* ASSIGNED TASK
Look below for the line with "Using a websocket". Extract that line and each one after it through the last, word for word.

* AVAILABLE DATA
◆ ◆ ◆ ◆

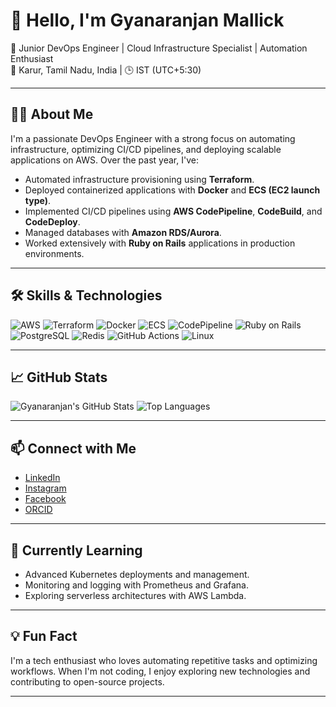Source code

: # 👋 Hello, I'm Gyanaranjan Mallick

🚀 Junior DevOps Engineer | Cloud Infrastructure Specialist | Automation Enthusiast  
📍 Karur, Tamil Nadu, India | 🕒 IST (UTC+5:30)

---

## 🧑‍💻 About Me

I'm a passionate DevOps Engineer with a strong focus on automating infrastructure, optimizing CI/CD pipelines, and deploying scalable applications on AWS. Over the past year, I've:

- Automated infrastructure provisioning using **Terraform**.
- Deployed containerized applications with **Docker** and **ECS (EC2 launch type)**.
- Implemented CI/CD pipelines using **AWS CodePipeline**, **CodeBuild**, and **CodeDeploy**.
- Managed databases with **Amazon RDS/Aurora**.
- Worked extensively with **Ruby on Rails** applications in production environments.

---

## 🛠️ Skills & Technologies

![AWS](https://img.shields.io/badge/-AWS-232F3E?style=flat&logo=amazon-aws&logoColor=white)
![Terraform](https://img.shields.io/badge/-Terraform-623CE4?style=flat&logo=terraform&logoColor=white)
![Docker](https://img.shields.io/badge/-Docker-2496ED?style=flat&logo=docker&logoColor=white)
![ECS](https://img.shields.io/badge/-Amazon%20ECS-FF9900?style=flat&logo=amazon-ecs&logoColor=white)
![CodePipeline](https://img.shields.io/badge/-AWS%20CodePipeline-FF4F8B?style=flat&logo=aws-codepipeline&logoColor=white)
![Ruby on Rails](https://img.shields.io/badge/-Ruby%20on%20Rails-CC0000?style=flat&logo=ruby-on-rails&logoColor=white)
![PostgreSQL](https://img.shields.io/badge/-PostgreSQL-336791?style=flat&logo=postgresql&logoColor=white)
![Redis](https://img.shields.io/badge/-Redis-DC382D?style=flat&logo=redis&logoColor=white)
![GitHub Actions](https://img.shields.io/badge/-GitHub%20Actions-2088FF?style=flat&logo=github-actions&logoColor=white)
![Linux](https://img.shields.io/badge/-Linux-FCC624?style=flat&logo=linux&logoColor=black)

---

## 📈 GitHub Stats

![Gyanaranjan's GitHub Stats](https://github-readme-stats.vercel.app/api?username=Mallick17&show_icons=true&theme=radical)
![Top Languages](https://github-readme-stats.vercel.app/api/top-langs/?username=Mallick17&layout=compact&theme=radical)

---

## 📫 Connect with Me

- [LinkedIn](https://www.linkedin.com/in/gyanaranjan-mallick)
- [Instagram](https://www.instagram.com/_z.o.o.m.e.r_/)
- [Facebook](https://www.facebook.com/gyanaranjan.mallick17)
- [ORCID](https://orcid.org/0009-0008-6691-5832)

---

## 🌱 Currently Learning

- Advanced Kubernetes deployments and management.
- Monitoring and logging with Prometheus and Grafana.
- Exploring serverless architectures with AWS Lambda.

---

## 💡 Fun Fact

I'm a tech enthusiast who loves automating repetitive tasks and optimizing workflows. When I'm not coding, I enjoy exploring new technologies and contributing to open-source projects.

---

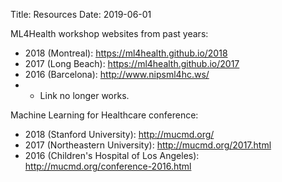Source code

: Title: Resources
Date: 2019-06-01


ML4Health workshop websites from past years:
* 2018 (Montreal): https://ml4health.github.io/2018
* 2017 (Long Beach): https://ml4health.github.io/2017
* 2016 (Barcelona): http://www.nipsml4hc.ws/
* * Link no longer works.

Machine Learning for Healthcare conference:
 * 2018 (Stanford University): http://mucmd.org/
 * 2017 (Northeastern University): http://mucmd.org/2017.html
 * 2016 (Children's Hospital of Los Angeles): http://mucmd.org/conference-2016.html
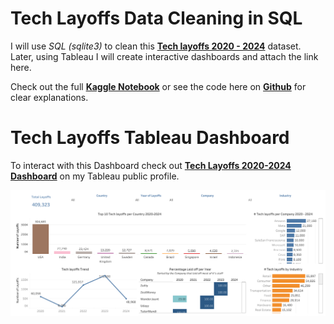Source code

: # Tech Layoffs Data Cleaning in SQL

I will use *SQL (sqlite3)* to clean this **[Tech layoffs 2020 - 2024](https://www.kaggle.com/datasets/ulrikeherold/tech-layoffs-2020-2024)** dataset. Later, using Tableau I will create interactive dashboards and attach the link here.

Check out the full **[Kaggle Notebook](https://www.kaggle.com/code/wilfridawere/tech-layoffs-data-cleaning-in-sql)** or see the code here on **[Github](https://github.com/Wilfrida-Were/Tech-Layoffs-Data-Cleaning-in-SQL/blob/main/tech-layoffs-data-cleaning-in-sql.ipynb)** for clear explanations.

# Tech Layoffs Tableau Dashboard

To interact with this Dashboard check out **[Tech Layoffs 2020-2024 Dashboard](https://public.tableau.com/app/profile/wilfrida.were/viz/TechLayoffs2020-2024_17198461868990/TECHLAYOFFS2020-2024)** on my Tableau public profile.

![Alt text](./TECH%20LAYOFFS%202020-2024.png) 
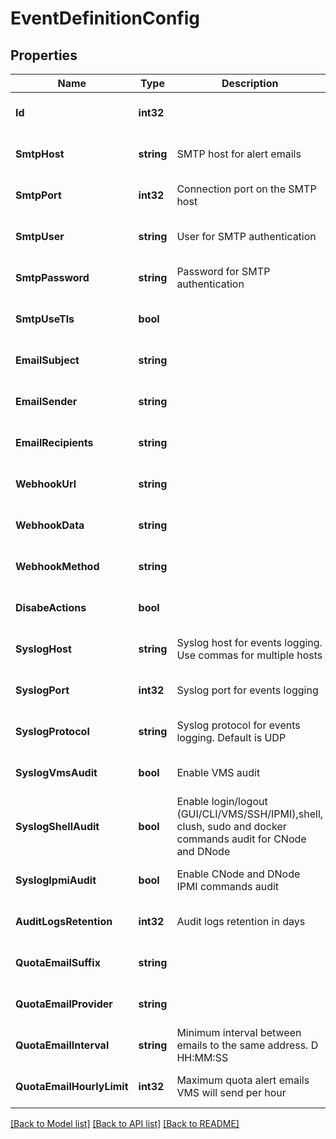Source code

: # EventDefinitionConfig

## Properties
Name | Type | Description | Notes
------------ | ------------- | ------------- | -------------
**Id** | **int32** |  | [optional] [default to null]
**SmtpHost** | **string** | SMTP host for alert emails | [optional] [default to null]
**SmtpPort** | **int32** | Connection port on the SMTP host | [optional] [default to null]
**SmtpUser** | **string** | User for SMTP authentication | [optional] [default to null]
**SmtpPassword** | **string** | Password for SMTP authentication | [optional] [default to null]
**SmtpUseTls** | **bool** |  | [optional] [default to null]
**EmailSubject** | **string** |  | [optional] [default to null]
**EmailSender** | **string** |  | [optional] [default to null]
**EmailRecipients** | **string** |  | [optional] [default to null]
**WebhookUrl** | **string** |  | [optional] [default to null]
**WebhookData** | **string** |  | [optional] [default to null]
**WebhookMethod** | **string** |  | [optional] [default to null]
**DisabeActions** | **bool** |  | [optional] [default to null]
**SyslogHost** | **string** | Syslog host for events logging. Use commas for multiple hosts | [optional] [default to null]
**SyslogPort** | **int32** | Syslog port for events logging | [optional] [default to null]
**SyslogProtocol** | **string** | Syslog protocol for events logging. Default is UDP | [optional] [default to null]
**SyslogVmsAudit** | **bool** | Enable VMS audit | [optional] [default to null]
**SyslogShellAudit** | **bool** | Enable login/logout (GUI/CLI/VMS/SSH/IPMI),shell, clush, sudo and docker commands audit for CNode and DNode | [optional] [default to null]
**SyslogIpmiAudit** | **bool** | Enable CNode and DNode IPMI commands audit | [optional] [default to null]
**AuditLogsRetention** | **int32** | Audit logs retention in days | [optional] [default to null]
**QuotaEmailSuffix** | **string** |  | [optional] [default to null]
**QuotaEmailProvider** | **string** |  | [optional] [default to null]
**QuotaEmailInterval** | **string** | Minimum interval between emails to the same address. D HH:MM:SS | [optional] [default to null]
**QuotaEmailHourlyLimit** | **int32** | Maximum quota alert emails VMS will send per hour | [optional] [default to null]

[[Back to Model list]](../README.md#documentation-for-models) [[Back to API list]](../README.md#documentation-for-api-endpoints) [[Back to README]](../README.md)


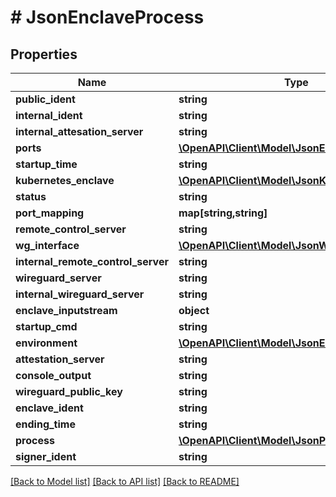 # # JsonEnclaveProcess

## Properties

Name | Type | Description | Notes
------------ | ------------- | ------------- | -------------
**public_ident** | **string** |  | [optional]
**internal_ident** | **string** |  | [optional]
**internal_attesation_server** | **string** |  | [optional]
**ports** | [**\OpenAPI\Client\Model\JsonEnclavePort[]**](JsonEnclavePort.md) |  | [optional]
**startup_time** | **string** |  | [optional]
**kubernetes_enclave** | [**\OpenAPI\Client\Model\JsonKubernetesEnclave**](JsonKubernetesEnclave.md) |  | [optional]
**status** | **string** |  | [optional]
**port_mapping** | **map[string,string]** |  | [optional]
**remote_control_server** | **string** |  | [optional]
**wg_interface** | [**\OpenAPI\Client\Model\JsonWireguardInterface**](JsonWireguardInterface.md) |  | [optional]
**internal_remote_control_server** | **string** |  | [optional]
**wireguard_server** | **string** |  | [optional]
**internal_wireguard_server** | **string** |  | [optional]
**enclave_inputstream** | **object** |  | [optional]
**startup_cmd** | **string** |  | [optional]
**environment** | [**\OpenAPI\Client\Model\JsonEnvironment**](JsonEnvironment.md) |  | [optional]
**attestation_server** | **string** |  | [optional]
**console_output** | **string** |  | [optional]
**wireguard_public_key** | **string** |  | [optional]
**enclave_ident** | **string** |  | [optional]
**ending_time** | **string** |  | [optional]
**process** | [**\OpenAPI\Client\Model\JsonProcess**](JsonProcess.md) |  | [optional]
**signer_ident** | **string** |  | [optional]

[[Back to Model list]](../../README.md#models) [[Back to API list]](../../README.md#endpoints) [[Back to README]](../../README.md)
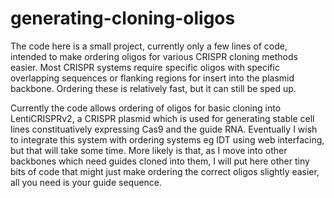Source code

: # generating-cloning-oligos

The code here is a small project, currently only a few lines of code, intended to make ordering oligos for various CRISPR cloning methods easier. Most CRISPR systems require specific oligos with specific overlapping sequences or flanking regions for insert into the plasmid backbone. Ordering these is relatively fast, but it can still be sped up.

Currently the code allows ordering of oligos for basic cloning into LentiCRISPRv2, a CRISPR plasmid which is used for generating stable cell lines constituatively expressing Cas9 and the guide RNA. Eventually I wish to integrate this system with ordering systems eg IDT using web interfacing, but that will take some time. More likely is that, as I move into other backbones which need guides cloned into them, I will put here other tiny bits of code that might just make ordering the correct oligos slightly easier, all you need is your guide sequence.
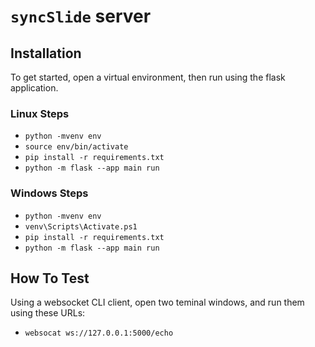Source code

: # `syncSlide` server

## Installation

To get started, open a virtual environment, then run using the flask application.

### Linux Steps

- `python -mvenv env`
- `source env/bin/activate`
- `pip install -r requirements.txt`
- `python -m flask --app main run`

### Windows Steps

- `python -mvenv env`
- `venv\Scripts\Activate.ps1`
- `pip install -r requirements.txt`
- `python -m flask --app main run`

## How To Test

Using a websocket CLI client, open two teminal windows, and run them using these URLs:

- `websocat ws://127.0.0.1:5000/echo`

◆ ◆ ◆ ◆

* ANSWER BELOW
Using a websocket CLI client, open two teminal windows, and run them using these URLs:

- `websocat ws://127.0.0.1:5000/echo`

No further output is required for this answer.